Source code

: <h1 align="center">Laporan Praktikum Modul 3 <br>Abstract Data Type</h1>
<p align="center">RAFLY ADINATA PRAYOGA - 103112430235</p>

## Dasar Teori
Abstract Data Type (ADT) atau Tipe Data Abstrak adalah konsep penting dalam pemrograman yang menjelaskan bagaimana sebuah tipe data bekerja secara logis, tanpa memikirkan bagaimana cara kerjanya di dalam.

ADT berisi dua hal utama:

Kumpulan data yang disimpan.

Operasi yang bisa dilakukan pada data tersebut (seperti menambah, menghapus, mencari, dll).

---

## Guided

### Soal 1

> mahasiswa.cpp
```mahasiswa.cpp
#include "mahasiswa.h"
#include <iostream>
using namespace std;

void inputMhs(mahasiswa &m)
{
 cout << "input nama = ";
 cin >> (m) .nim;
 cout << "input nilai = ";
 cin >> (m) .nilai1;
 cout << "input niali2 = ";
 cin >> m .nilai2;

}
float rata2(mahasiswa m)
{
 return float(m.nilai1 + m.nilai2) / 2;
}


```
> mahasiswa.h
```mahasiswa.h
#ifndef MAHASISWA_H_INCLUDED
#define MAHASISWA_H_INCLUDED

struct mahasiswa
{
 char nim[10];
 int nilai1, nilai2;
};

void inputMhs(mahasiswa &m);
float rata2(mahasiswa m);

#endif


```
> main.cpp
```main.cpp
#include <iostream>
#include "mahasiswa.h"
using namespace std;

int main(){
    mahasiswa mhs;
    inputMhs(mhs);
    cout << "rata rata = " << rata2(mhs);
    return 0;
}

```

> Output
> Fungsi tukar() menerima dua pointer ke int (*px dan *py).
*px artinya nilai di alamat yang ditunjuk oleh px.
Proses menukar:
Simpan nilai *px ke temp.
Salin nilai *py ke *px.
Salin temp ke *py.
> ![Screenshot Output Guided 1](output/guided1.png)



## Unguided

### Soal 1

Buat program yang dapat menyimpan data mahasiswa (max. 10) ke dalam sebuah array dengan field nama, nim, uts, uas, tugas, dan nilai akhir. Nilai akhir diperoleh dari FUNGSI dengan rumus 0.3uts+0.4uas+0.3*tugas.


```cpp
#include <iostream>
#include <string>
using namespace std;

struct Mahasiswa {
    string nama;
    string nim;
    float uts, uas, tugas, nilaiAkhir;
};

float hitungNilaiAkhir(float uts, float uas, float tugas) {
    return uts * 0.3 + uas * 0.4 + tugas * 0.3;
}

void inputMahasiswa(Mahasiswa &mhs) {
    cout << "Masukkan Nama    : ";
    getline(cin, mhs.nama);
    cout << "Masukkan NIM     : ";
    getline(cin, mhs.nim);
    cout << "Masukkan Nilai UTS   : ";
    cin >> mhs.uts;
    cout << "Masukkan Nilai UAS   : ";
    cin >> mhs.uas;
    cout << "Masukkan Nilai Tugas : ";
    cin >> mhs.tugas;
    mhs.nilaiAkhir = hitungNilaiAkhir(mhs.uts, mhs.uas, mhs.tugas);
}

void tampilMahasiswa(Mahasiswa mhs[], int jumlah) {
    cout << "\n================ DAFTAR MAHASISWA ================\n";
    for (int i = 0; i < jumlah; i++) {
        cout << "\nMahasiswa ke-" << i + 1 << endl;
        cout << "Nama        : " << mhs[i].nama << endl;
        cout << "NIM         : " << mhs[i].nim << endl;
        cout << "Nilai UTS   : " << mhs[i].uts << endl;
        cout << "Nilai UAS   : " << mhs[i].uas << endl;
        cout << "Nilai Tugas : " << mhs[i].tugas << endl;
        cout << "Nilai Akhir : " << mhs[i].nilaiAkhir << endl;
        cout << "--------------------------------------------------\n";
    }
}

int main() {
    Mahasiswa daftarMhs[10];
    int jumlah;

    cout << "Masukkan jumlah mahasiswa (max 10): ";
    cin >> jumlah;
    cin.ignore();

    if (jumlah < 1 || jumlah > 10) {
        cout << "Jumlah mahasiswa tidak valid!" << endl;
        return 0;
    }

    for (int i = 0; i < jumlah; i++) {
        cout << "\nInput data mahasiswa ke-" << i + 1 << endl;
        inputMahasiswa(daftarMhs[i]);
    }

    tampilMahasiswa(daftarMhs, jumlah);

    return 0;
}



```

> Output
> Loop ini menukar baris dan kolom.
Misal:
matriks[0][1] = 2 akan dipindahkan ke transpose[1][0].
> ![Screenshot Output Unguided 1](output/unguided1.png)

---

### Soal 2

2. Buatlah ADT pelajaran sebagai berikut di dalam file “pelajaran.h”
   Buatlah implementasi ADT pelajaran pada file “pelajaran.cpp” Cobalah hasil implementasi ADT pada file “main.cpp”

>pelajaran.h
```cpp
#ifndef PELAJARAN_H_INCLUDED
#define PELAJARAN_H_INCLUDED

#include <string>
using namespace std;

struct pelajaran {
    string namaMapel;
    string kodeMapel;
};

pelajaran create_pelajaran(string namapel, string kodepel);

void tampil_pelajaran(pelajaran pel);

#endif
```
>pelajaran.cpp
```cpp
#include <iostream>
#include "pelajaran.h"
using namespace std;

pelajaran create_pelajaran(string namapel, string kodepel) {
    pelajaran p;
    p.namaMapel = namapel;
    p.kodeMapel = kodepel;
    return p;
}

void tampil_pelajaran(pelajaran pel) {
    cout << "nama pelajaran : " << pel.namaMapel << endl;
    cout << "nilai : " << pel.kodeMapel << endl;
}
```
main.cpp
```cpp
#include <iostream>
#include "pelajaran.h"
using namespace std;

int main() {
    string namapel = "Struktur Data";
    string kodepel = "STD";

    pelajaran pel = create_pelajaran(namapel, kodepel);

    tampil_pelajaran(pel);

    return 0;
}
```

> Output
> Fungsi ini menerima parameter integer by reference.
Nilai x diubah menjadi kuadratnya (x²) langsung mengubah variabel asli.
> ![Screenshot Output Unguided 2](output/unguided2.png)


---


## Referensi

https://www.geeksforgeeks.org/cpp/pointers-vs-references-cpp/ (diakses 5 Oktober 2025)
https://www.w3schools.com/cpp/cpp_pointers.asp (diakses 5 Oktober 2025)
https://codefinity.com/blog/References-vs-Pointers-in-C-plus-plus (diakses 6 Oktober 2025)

************

• _PROBLEM REQUIREMENTS_:
Start to finish, output the whole listing exactly.

• _OUTPUT_:
Source code

: <h1 align="center">Laporan Praktikum Modul 3 <br>Abstract Data Type</h1>
<p align="center">RAFLY ADINATA PRAYOGA - 103112430235</p>

## Dasar Teori
Abstract Data Type (ADT) atau Tipe Data Abstrak adalah konsep penting dalam pemrograman yang menjelaskan bagaimana sebuah tipe data bekerja secara logis, tanpa memikirkan bagaimana cara kerjanya di dalam.

ADT berisi dua hal utama:

Kumpulan data yang disimpan.

Operasi yang bisa dilakukan pada data tersebut (seperti menambah, menghapus, mencari, dll).

---

## Guided

### Soal 1

> mahasiswa.cpp
```mahasiswa.cpp
#include "mahasiswa.h"
#include <iostream>
using namespace std;

void inputMhs(mahasiswa &m)
{
 cout << "input nama = ";
 cin >> (m) .nim;
 cout << "input nilai = ";
 cin >> (m) .nilai1;
 cout << "input niali2 = ";
 cin >> m .nilai2;

}
float rata2(mahasiswa m)
{
 return float(m.nilai1 + m.nilai2) / 2;
}


```
> mahasiswa.h
```mahasiswa.h
#ifndef MAHASISWA_H_INCLUDED
#define MAHASISWA_H_INCLUDED

struct mahasiswa
{
 char nim[10];
 int nilai1, nilai2;
};

void inputMhs(mahasiswa &m);
float rata2(mahasiswa m);

#endif


```
> main.cpp
```main.cpp
#include <iostream>
#include "mahasiswa.h"
using namespace std;

int main(){
    mahasiswa mhs;
    inputMhs(mhs);
    cout << "rata rata = " << rata2(mhs);
    return 0;
}

```

> Output
> Fungsi tukar() menerima dua pointer ke int (*px dan *py).
*px artinya nilai di alamat yang ditunjuk oleh px.
Proses menukar:
Simpan nilai *px ke temp.
Salin nilai *py ke *px.
Salin temp ke *py.
> ![Screenshot Output Guided 1](output/guided1.png)



## Unguided

### Soal 1

Buat program yang dapat menyimpan data mahasiswa (max. 10) ke dalam sebuah array dengan field nama, nim, uts, uas, tugas, dan nilai akhir. Nilai akhir diperoleh dari FUNGSI dengan rumus 0.3uts+0.4uas+0.3*tugas.


```cpp
#include <iostream>
#include <string>
using namespace std;

struct Mahasiswa {
    string nama;
    string nim;
    float uts, uas, tugas, nilaiAkhir;
};

float hitungNilaiAkhir(float uts, float uas, float tugas) {
    return uts * 0.3 + uas * 0.4 + tugas * 0.3;
}

void inputMahasiswa(Mahasiswa &mhs) {
    cout << "Masukkan Nama    : ";
    getline(cin, mhs.nama);
    cout << "Masukkan NIM     : ";
    getline(cin, mhs.nim);
    cout << "Masukkan Nilai UTS   : ";
    cin >> mhs.uts;
    cout << "Masukkan Nilai UAS   : ";
    cin >> mhs.uas;
    cout << "Masukkan Nilai Tugas : ";
    cin >> mhs.tugas;
    mhs.nilaiAkhir = hitungNilaiAkhir(mhs.uts, mhs.uas, mhs.tugas);
}

void tampilMahasiswa(Mahasiswa mhs[], int jumlah) {
    cout << "\n================ DAFTAR MAHASISWA ================\n";
    for (int i = 0; i < jumlah; i++) {
        cout << "\nMahasiswa ke-" << i + 1 << endl;
        cout << "Nama        : " << mhs[i].nama << endl;
        cout << "NIM         : " << mhs[i].nim << endl;
        cout << "Nilai UTS   : " << mhs[i].uts << endl;
        cout << "Nilai UAS   : " << mhs[i].uas << endl;
        cout << "Nilai Tugas : " << mhs[i].tugas << endl;
        cout << "Nilai Akhir : " << mhs[i].nilaiAkhir << endl;
        cout << "--------------------------------------------------\n";
    }
}

int main() {
    Mahasiswa daftarMhs[10];
    int jumlah;

    cout << "Masukkan jumlah mahasiswa (max 10): ";
    cin >> jumlah;
    cin.ignore();

    if (jumlah < 1 || jumlah > 10) {
        cout << "Jumlah mahasiswa tidak valid!" << endl;
        return 0;
    }

    for (int i = 0; i < jumlah; i++) {
        cout << "\nInput data mahasiswa ke-" << i + 1 << endl;
        inputMahasiswa(daftarMhs[i]);
    }

    tampilMahasiswa(daftarMhs, jumlah);

    return 0;
}



```

> Output
> Loop ini menukar baris dan kolom.
Misal:
matriks[0][1] = 2 akan dipindahkan ke transpose[1][0].
> ![Screenshot Output Unguided 1](output/unguided1.png)

---

### Soal 2

2. Buatlah ADT pelajaran sebagai berikut di dalam file “pelajaran.h”
   Buatlah implementasi ADT pelajaran pada file “pelajaran.cpp” Cobalah hasil implementasi ADT pada file “main.cpp”

>pelajaran.h
```cpp
#ifndef PELAJARAN_H_INCLUDED
#define PELAJARAN_H_INCLUDED

#include <string>
using namespace std;

struct pelajaran {
    string namaMapel;
    string kodeMapel;
};

pelajaran create_pelajaran(string namapel, string kodepel);

void tampil_pelajaran(pelajaran pel);

#endif
```
>pelajaran.cpp
```cpp
#include <iostream>
#include "pelajaran.h"
using namespace std;

pelajaran create_pelajaran(string namapel, string kodepel) {
    pelajaran p;
    p.namaMapel = namapel;
    p.kodeMapel = kodepel;
    return p;
}

void tampil_pelajaran(pelajaran pel) {
    cout << "nama pelajaran : " << pel.namaMapel << endl;
    cout << "nilai : " << pel.kodeMapel << endl;
}
```
main.cpp
```cpp
#include <iostream>
#include "pelajaran.h"
using namespace std;

int main() {
    string namapel = "Struktur Data";
    string kodepel = "STD";

    pelajaran pel = create_pelajaran(namapel, kodepel);

    tampil_pelajaran(pel);

    return 0;
}
```

> Output
> Fungsi ini menerima parameter integer by reference.
Nilai x diubah menjadi kuadratnya (x²) langsung mengubah variabel asli.
> ![Screenshot Output Unguided 2](output/unguided2.png)


---


## Referensi

https://www.geeksforgeeks.org/cpp/pointers-vs-references-cpp/ (diakses 5 Oktober 2025)
https://www.w3schools.com/cpp/cpp_pointers.asp (diakses 5 Oktober 2025)
https://codefinity.com/blog/References-vs-Pointers-in-C-plus-plus (diakses 6 Oktober 2025)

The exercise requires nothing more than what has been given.